神輿解説 第十五回 滋賀県多賀町敏満寺 胡宮(このみや)神社
令和元年(2019)7月 記
湖東の大社多賀大社南方に敏満寺という地名がある。この地に昔清涼山(青龍山)と号した天台宗敏満寺という大寺があった。開基は聖徳太子まで遡るとの記録もあるという。平安時代皇室の祈願所となり荘園を寄進され、堂舎40、僧房88があり荘園を守る僧兵を抱えていたと想像できる。鎌倉時代には元寇降伏の祈祷も北条より執達された。室町時代には足利も保護したが、近江守護の佐々木は歴代祈願所に対し禁じられているにも関わらず課役をかけてきた。佐々木との不和で文亀3(1503)年3月兵火により120余の堂宇坊舎が焼失し大打撃を受け、再建できない塔頭もあった。
佐々木の後は浅井が権力を握った。浅井の祈願所は敏満寺西谷の西照寺であった。永禄5(1562)9月浅井は久徳城を攻め、久徳に加勢した敏満寺を焼き討ちした。その後再建されるが、浅井・織田は不仲になり元亀2(1571)年叡山を焼き討ちし、翌3年浅井に味方した敏満寺を焼き討ちし天正元年(1573)浅井の小谷城が落城した。
その後坊舎は再建されるが、往時の偉観にはならず衰微して廃絶していった。
豊臣秀吉は叡山・日吉大社を再興、多賀大社は天正6年4ヶ年の工事が始まり敏満寺の鎮守社の胡宮神社も再建された。
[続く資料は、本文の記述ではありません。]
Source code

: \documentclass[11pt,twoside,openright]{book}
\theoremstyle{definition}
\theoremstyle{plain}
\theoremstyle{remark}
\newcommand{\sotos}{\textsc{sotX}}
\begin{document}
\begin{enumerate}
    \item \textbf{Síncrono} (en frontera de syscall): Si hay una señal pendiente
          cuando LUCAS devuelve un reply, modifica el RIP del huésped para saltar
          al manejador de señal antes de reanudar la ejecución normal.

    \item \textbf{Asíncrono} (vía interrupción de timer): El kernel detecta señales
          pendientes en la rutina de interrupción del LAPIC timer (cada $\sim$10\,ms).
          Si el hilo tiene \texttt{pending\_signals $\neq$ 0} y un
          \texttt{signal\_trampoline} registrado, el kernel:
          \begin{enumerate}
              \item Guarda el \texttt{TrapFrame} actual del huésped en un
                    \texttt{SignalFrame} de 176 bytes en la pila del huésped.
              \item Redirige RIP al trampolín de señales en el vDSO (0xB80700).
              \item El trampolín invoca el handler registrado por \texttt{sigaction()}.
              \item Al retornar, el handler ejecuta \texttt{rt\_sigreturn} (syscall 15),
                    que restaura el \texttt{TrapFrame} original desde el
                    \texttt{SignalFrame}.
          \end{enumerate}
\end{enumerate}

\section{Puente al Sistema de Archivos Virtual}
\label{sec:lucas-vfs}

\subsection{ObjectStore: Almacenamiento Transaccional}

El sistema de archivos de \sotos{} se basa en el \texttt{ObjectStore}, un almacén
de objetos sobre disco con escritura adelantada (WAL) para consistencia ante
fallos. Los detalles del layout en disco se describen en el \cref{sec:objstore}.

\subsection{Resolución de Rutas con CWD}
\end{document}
江戸時代家光が将軍なると多賀大社が寛永10(1633)から5年間をかけ大造営された。胡宮神社もこの時に大造立されたようだ。現在本殿大棟に三葉葵文の大金物があるが、徳川より許されたものという。
この造営で神輿も造立されたという。神輿の屋蓋には徳川初期に使われた三葉葵文が一盛と巴文二盛の大金物が施されている。そして胴部縁には屏障が四面を設けている。40余年神輿を追いかけているが、屏障がつく神輿は日光東照宮、京都御霊神社などしか見られない貴重な神輿である。寛永の大造営の際多賀大社も神輿を新造されているようだが、その後の火災で焼失しているようである。この神輿が胡宮神社神輿のように屏障が設けていたのかわかりませんが、全国の神輿では、その地の中心の神社を基に新造されるのが通常で、日光東照宮も御霊神社もその一社のみで類似の神輿は見当たりません。文化3(1806)4月の胡宮神社神輿の目録にも「御衝立四ツ」とみえ、放れ物は取りかえられたとしても神輿本体に付属する屏障は寛永時のままと思える。
数年前より胡宮神社を調べていたが、今年初めて青龍山へ登ってみた。この山には巨岩信仰の磐座がある。この磐座が神体山で里に下りた胡宮神社より遥拝するようになったと考えられる。日吉大社の神体山同様に清々しい気持ちで下山できた。
御旅所にて
胡宮神社大鳥居より急峻な階が続く。
大鳥居付近に敏満寺の仁王門があった。
神輿渡御
拝殿前に還御した神輿は3回差し上げられ納まる。
舁かれる古神輿の渡御はすぐ再訪を考える。
神輿は舁かれて真の価値がある。